**Supplied material**:

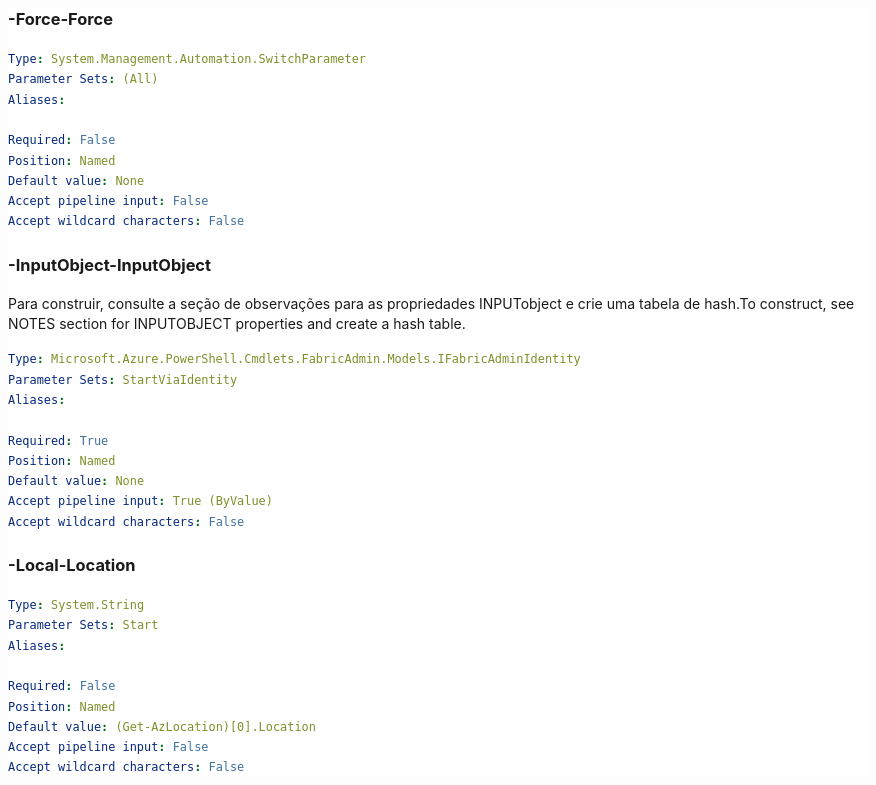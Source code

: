 ### <span data-ttu-id="b8a7d-113">-Force</span><span class="sxs-lookup"><span data-stu-id="b8a7d-113">-Force</span></span>


```yaml
Type: System.Management.Automation.SwitchParameter
Parameter Sets: (All)
Aliases:

Required: False
Position: Named
Default value: None
Accept pipeline input: False
Accept wildcard characters: False

```

### <span data-ttu-id="b8a7d-114">-InputObject</span><span class="sxs-lookup"><span data-stu-id="b8a7d-114">-InputObject</span></span>
<span data-ttu-id="b8a7d-115">Para construir, consulte a seção de observações para as propriedades INPUTobject e crie uma tabela de hash.</span><span class="sxs-lookup"><span data-stu-id="b8a7d-115">To construct, see NOTES section for INPUTOBJECT properties and create a hash table.</span></span>

```yaml
Type: Microsoft.Azure.PowerShell.Cmdlets.FabricAdmin.Models.IFabricAdminIdentity
Parameter Sets: StartViaIdentity
Aliases:

Required: True
Position: Named
Default value: None
Accept pipeline input: True (ByValue)
Accept wildcard characters: False

```

### <span data-ttu-id="b8a7d-116">-Local</span><span class="sxs-lookup"><span data-stu-id="b8a7d-116">-Location</span></span>


```yaml
Type: System.String
Parameter Sets: Start
Aliases:

Required: False
Position: Named
Default value: (Get-AzLocation)[0].Location
Accept pipeline input: False
Accept wildcard characters: False

```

**Exercise goal**:
Give the records back exactly, with no pictures.

**Response to the exercise**:
Source code

: ### <span data-ttu-id="b8a7d-113">-Force</span><span class="sxs-lookup"><span data-stu-id="b8a7d-113">-Force</span></span>


```yaml
Type: System.Management.Automation.SwitchParameter
Parameter Sets: (All)
Aliases:

Required: False
Position: Named
Default value: None
Accept pipeline input: False
Accept wildcard characters: False

```

### <span data-ttu-id="b8a7d-114">-InputObject</span><span class="sxs-lookup"><span data-stu-id="b8a7d-114">-InputObject</span></span>
<span data-ttu-id="b8a7d-115">Para construir, consulte a seção de observações para as propriedades INPUTobject e crie uma tabela de hash.</span><span class="sxs-lookup"><span data-stu-id="b8a7d-115">To construct, see NOTES section for INPUTOBJECT properties and create a hash table.</span></span>

```yaml
Type: Microsoft.Azure.PowerShell.Cmdlets.FabricAdmin.Models.IFabricAdminIdentity
Parameter Sets: StartViaIdentity
Aliases:

Required: True
Position: Named
Default value: None
Accept pipeline input: True (ByValue)
Accept wildcard characters: False

```

### <span data-ttu-id="b8a7d-116">-Local</span><span class="sxs-lookup"><span data-stu-id="b8a7d-116">-Location</span></span>


```yaml
Type: System.String
Parameter Sets: Start
Aliases:

Required: False
Position: Named
Default value: (Get-AzLocation)[0].Location
Accept pipeline input: False
Accept wildcard characters: False

```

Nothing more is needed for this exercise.